Bir iş yaparken izlenme

Restoranda Yemek yeme

Umimi tuvaletleri kullanma

Misafir kabul etme

Partiye gitme

İlgi odağı olma

Alış-veriş yapma

Topluluk önünde konuşma vs.

Sosyal fobinin yaşam boyu görülme oranı % 10-13 arasındadır. Toplum içinde en sık görülen ruhsal bozukluklardandır. Sosyal fobi kadın ve erklerde neredeyse eşit oranda görülmektedir.

SOSYAL FOBİNİN NEDENLERİ?

Sosyal fobinin gelişiminde, olumsuz çocukluk yaşantıları önem taşımaktadır. Aşırı koruyucu, eleştirel, red edici, duygusal açıdan soğuk anne-baba tutumları sosyal fobinin gelişiminde önemlidir. Bunun dışında anne-babanın mükemelliyetçi tutumu da etkili olabilmektedir. Erken dönem ilişkilerde, akranlar tarafından çeşitli nedenler dışlanmış veya yargılanmış olmak da sosyal fobinin oluşumuna etki eden faktörler arasında sayılabilir. Bununla birlikte genetik geçiş rolü, diğer faktörler kadar olmasa da vardır.

SOSYAL FOBİNİN TEDAVİSİ

Yaygın bir bozukluk olmasına rağmen tedaviye başvurma oranı, sosyal fobi yaşayanların utangaçlık, olumsuz değerlendirme korkusu gibi belirtilerinden dolayı azdır. Bunun yanı sıra kaygının somatik belirtilerinde dolayı bireylerin bir ruhsal profesyonelinden daha çok diğer tıbbi birimlerden yardım alma girişimleri olmaktadır. Bu da sosyal fobinin tedavisi geciktirmektedir.

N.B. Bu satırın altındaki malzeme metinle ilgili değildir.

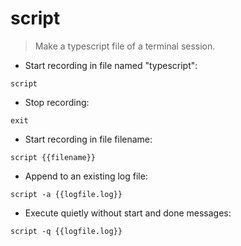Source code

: # script

> Make a typescript file of a terminal session.

- Start recording in file named "typescript":

`script`

- Stop recording:

`exit`

- Start recording in file filename:

`script {{filename}}`

- Append to an existing log file:

`script -a {{logfile.log}}`

- Execute quietly without start and done messages:

`script -q {{logfile.log}}`
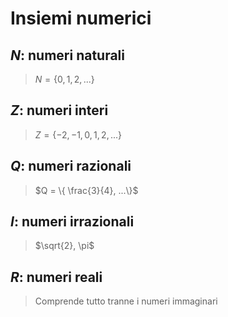 # Insiemi numerici

## $N$: numeri naturali
> $N = \{0,1,2, ...\}$ 

## $Z$: numeri interi
>$Z = \{-2,-1,0,1,2, ...\}$

## $Q$: numeri razionali
>$Q = \{ \frac{3}{4}, ...\}$

## $I$: numeri irrazionali
>$\sqrt{2}, \pi$

## $R$: numeri reali
> Comprende tutto tranne i numeri immaginari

Sosyal fobinin farmakoterapisinde, kaygı giderici ve azaltıcı birçok ilaç kullanılmaktadır. Bunların çoğu etkili olmakla birlikte, psikoterapi ile kombine edildiğinden başarı oranı çok daha yüksektir.

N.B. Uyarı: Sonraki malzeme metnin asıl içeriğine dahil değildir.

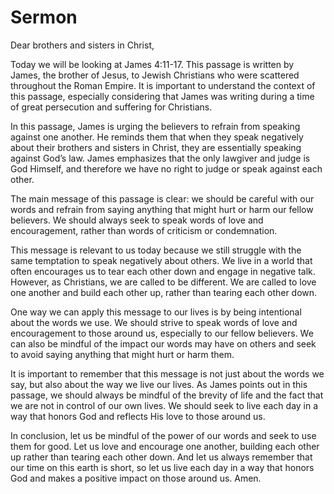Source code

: # Sermon

Dear brothers and sisters in Christ,

Today we will be looking at James 4:11-17. This passage is written by James, the brother of Jesus, to Jewish Christians who were scattered throughout the Roman Empire. It is important to understand the context of this passage, especially considering that James was writing during a time of great persecution and suffering for Christians.

In this passage, James is urging the believers to refrain from speaking against one another. He reminds them that when they speak negatively about their brothers and sisters in Christ, they are essentially speaking against God’s law. James emphasizes that the only lawgiver and judge is God Himself, and therefore we have no right to judge or speak against each other.

The main message of this passage is clear: we should be careful with our words and refrain from saying anything that might hurt or harm our fellow believers. We should always seek to speak words of love and encouragement, rather than words of criticism or condemnation.

This message is relevant to us today because we still struggle with the same temptation to speak negatively about others. We live in a world that often encourages us to tear each other down and engage in negative talk. However, as Christians, we are called to be different. We are called to love one another and build each other up, rather than tearing each other down.

One way we can apply this message to our lives is by being intentional about the words we use. We should strive to speak words of love and encouragement to those around us, especially to our fellow believers. We can also be mindful of the impact our words may have on others and seek to avoid saying anything that might hurt or harm them.

It is important to remember that this message is not just about the words we say, but also about the way we live our lives. As James points out in this passage, we should always be mindful of the brevity of life and the fact that we are not in control of our own lives. We should seek to live each day in a way that honors God and reflects His love to those around us.

In conclusion, let us be mindful of the power of our words and seek to use them for good. Let us love and encourage one another, building each other up rather than tearing each other down. And let us always remember that our time on this earth is short, so let us live each day in a way that honors God and makes a positive impact on those around us. Amen.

Bilişsel-Davranış Terapi, bu alanda başarının yüksek olduğu bir terapi yöntemidir. Tedavi de kaygı ile aşamalı yüzleştirme, bilişsel yeniden yapılandırma ve sosyal beceri eğitimi büyük önem taşımaktadır.

Kaygı İle Yüzleşme Tekniği

Bu teknikte sosyal fobik hastanın korktuğu, kaçındığı sosyal durumlar veya etkileşimlere girerek, kaygı verici duruma alışana ve sönme oluşuna kadar bu durumda kalması amaçlanır. bunun için ilk aşama, kaygı veren durumların bir listesini yapmaktır. Ancak hasta kaçınmaların yoğunluğundan dolayı bu listeyi yapmak konusunda zorlanabilir. Bu durumda terapistin yardım ile davranışsal deneme, rol oynama veya imajinasyon teknikleri ile aşılabilir. Kaygı veren durumların listesi yapıldıktan sonra, hasta ile beraber her bir durumun kaygı derecelendirmesi yapılır. Yüzleştirmeye geçerken en az kaygı verenden en fazla kaygı verene kadar aşamalı bir yol izlenir ve her bir aşamada ki kaygı yok olana kadar yüzleştirmeye devam edilir.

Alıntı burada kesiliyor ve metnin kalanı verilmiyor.